Across the records below, report how many lines include the word "share", stating the number alone.

_INFORMATION SHOWN_.

--------------------

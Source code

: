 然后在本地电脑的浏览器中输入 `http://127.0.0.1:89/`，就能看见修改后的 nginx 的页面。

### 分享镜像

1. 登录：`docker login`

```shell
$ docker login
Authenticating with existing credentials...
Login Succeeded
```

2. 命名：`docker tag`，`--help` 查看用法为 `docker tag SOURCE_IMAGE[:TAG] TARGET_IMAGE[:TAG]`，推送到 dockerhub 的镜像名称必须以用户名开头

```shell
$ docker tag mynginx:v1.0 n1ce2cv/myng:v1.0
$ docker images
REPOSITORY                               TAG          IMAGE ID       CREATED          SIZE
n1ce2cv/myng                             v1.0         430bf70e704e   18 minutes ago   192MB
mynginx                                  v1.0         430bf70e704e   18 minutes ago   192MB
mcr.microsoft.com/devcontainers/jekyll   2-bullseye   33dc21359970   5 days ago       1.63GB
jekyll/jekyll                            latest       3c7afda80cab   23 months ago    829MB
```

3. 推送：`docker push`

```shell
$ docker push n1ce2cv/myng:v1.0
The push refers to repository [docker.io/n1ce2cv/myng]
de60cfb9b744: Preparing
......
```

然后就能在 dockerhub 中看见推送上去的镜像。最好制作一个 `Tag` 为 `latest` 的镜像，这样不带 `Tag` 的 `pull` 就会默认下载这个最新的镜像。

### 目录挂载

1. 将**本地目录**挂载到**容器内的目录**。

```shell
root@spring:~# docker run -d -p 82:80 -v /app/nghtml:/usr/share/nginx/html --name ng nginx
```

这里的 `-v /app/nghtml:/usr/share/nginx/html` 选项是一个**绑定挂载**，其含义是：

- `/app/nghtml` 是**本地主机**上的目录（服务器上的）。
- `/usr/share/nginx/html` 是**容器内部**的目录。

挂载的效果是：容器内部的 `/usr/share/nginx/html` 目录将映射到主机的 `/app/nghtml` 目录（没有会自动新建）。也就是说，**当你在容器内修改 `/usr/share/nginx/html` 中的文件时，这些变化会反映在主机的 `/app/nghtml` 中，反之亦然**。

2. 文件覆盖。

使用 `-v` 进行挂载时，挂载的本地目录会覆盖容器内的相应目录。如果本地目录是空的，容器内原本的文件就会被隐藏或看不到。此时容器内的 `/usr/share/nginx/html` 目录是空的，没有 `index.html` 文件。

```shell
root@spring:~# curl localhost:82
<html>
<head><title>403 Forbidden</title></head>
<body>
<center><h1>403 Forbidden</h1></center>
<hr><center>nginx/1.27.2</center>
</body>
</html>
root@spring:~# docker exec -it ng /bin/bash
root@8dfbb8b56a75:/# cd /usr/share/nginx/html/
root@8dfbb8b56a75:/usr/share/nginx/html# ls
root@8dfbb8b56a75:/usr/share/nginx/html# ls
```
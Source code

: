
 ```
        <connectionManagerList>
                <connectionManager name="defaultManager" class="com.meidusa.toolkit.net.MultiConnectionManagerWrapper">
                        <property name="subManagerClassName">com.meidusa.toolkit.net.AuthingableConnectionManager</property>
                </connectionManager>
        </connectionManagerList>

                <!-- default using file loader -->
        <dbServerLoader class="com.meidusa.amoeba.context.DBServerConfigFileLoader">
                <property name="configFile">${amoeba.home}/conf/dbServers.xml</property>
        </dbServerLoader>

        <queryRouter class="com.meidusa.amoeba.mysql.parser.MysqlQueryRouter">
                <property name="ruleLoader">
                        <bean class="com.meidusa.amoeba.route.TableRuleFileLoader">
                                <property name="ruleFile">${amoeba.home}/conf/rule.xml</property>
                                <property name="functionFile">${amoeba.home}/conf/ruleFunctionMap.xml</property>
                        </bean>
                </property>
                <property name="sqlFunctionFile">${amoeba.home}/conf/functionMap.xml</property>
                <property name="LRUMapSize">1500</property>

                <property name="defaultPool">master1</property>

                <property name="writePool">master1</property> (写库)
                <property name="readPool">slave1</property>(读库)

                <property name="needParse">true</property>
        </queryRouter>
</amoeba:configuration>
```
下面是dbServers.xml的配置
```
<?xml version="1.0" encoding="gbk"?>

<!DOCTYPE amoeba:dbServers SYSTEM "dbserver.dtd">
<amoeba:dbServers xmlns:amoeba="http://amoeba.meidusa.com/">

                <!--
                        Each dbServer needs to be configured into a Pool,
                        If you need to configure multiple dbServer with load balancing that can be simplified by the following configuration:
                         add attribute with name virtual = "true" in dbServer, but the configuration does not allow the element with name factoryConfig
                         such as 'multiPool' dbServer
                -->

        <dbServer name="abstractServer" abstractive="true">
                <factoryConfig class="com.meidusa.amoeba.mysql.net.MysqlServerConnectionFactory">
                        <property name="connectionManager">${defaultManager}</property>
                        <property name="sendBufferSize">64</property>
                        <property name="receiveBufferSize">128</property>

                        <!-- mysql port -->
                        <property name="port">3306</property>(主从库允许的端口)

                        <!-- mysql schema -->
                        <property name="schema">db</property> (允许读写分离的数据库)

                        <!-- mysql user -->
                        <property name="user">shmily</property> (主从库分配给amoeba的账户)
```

--------------------

_SOLUTION TO THIS EXERCISE_.
8